#### [Problem description]
Where the data below contains pictures, omit them; output the rest word for word.

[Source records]

==================================================

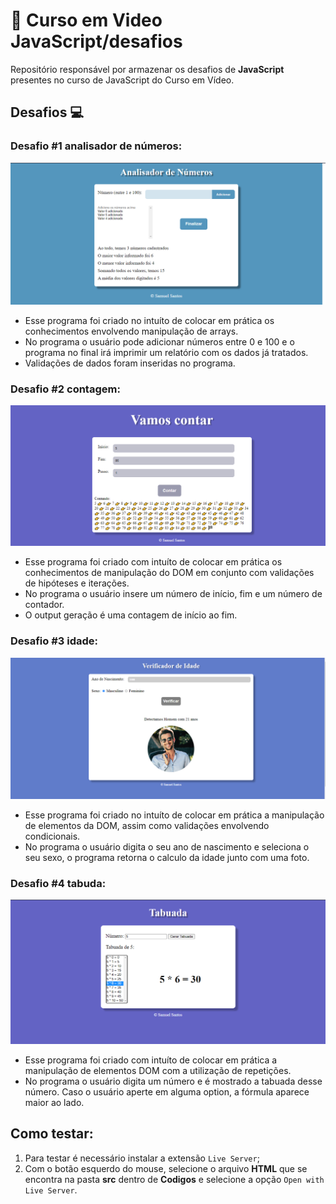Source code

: # :rocket: Curso em Video JavaScript/desafios
 Repositório responsável por armazenar os desafios de **JavaScript** presentes no curso de JavaScript do Curso em Vídeo.


## Desafios :computer:

### Desafio #1 analisador de números:

<img src = "/screenshots/analisadorDeNumeros.PNG">

* Esse programa foi criado no intuíto de colocar em prática os conhecimentos envolvendo manipulação de arrays.
* No programa o usuário pode adicionar números entre 0 e 100 e o programa no final irá imprimir um relatório com os dados já tratados.
* Validações de dados foram inseridas no programa.

### Desafio #2 contagem:

<img src = "/screenshots/contagem.PNG">

* Esse programa foi criado com intuíto de colocar em prática os conhecimentos de manipulação do DOM em conjunto com validações de hipóteses e iterações.
* No programa o usuário insere um número de início, fim e um número de contador.
* O output geração é uma contagem de início ao fim.

### Desafio #3 idade: 

<img src = "/screenshots/verificadorDeIdade.PNG">

* Esse programa foi criado no intuíto de colocar em prática a manipulação de elementos da DOM, assim como validações envolvendo condicionais.
* No programa o usuário digita o seu ano de nascimento e seleciona o seu sexo, o programa retorna o calculo da idade junto com uma foto.

### Desafio #4 tabuda:

<img src = "/screenshots/tabuada.PNG">

* Esse programa foi criado com intuíto de colocar em prática a manipulação de elementos DOM com a utilização de repetições.
* No programa o usuário digita um número e é mostrado a tabuada desse número. Caso o usuário aperte em alguma option, a fórmula aparece maior ao lado.


## Como testar:

1. Para testar é necessário instalar a extensão `Live Server`;
1. Com o botão esquerdo do mouse, selecione o arquivo **HTML** que se encontra na pasta **src** dentro de **Codigos** e selecione a opção `Open with Live Server`.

==================================================

#### [Response to this exercise]
Source code

: # :rocket: Curso em Video JavaScript/desafios
 Repositório responsável por armazenar os desafios de **JavaScript** presentes no curso de JavaScript do Curso em Vídeo.


## Desafios :computer:

### Desafio #1 analisador de números:

<img src = "/screenshots/analisadorDeNumeros.PNG">

* Esse programa foi criado no intuíto de colocar em prática os conhecimentos envolvendo manipulação de arrays.
* No programa o usuário pode adicionar números entre 0 e 100 e o programa no final irá imprimir um relatório com os dados já tratados.
* Validações de dados foram inseridas no programa.

### Desafio #2 contagem:

<img src = "/screenshots/contagem.PNG">

* Esse programa foi criado com intuíto de colocar em prática os conhecimentos de manipulação do DOM em conjunto com validações de hipóteses e iterações.
* No programa o usuário insere um número de início, fim e um número de contador.
* O output geração é uma contagem de início ao fim.

### Desafio #3 idade: 

<img src = "/screenshots/verificadorDeIdade.PNG">

* Esse programa foi criado no intuíto de colocar em prática a manipulação de elementos da DOM, assim como validações envolvendo condicionais.
* No programa o usuário digita o seu ano de nascimento e seleciona o seu sexo, o programa retorna o calculo da idade junto com uma foto.

### Desafio #4 tabuda:

<img src = "/screenshots/tabuada.PNG">

* Esse programa foi criado com intuíto de colocar em prática a manipulação de elementos DOM com a utilização de repetições.
* No programa o usuário digita um número e é mostrado a tabuada desse número. Caso o usuário aperte em alguma option, a fórmula aparece maior ao lado.


## Como testar:

1. Para testar é necessário instalar a extensão `Live Server`;
1. Com o botão esquerdo do mouse, selecione o arquivo **HTML** que se encontra na pasta **src** dentro de **Codigos** e selecione a opção `Open with Live Server`.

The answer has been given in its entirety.